De l’illégalité à l’impérativité : comment le sable est devenu un facteur de tensions dans le pays
Afin d’endiguer le phénomène d’extractions sauvages, le gouvernement a mis en place des mesures dissuasives ainsi que des sanctions lourdes pour toutes personnes qui s’y risquent. D’importants aménagements ont été réalisés sur le littoral de la péninsule de Dakar et les régions adjacentes afin de séparer les plages des routes. Les entrées des plages ont été réaménagées afin d’empêcher le passage des camions et autres véhicules motorisés. Une brigade de police spécialisée a été montée afin de répondre aux signalements et de patrouiller au bord des plages. L’extraction de sable dans des espaces non autorisés est devenu un délit passible d’une amende de 75000 F CFA soit environ 114 €, un prix très élevé pour les Sénégalais auquel s’ajoute la confiscation du véhicule et du matériel (Croissance Verte, 2020). Avec plusieurs associations locales, des programmes de sensibilisation ont été mis en place. Les plus anciens témoignent de l’avancée de la plage aux plus jeunes.

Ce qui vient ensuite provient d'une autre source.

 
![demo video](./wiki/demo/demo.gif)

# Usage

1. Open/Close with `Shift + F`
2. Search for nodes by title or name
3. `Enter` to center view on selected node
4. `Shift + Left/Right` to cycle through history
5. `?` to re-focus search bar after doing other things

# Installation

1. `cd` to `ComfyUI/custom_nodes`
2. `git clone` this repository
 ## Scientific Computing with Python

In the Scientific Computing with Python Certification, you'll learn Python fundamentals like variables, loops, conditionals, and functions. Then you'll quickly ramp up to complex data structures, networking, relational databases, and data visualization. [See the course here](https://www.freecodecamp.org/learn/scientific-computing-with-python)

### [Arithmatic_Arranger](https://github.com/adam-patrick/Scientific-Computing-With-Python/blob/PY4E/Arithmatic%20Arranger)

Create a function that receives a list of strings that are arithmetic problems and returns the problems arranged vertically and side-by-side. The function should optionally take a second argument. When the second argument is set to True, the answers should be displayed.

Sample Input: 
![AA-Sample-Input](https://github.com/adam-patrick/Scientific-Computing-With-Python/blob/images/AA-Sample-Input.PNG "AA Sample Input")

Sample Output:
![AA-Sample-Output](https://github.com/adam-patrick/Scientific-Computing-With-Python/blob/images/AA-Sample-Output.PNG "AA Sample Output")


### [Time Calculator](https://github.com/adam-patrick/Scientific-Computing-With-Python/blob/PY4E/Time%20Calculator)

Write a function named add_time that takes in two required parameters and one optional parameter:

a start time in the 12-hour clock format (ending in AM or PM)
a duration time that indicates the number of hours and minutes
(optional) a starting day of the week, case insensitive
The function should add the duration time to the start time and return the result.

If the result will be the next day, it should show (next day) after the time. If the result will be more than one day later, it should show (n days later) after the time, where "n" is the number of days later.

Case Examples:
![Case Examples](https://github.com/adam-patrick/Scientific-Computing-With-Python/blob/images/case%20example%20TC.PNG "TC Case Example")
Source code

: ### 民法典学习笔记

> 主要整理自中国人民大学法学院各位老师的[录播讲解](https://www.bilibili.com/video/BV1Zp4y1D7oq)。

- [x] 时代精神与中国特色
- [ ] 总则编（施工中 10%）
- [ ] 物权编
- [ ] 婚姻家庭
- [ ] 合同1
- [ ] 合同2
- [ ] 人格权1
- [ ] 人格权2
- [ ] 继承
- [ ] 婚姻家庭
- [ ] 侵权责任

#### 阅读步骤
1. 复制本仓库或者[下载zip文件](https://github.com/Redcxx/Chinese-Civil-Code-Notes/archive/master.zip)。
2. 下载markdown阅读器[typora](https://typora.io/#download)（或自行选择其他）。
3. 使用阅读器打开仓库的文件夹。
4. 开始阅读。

Si ces mesures ont permis de limiter les extractions individuelles dans certains quartiers, elles ne permettent pas de résoudre durablement le problème. En effet, l’extraction et la revente du sable rapportent gros. Si les extracteurs revendent la charrette 200 F CFA soit 4 €, celle-ci ne leur coûte rien puisqu’ils ne payent pas pour procéder à l’extraction (Croissance Verte, 2020). Ainsi, pour certains Sénégalais, le risque en vaut la chandelle. La tâche est simple et ils n’ont pas besoin d’appartenir à un groupe ou une structure. La demande est d’autant plus forte que beaucoup de Sénégalais construisent eux-mêmes leur habitation dans les périphérie de Dakar et préfèrent acheter du sable moins cher mais illégalement. Il en est de même pour les constructeurs, souvent peu regardant sur l’origine de leurs matériaux tant que le prix est avantageux.
Malgré des initiatives prometteuses qui peinent à endiguer durablement le problème, le sable continue d’être une ressource au cœur de fortes tensions au Sénégal. Le gouvernement et les fournisseurs de matériaux ont des difficultés à proposer des alternatives au sable ce qui ne permet pas de se détourner durablement de cette voie. Les projets de sensibilisation se multiplient dans tout le pays mais ils ne suffisent pas à faire naître une conscience écologique forte dans la population. Les avantages du béton et les besoins en logements et infrastructures continuent de prendre le pas sur les conséquences écologiques désastreuses pour le pays. La diffusion à grande échelle de ce mode de construction et le phénomène d’imitation entravent les discours écologistes et les sensibilisation au développement durable.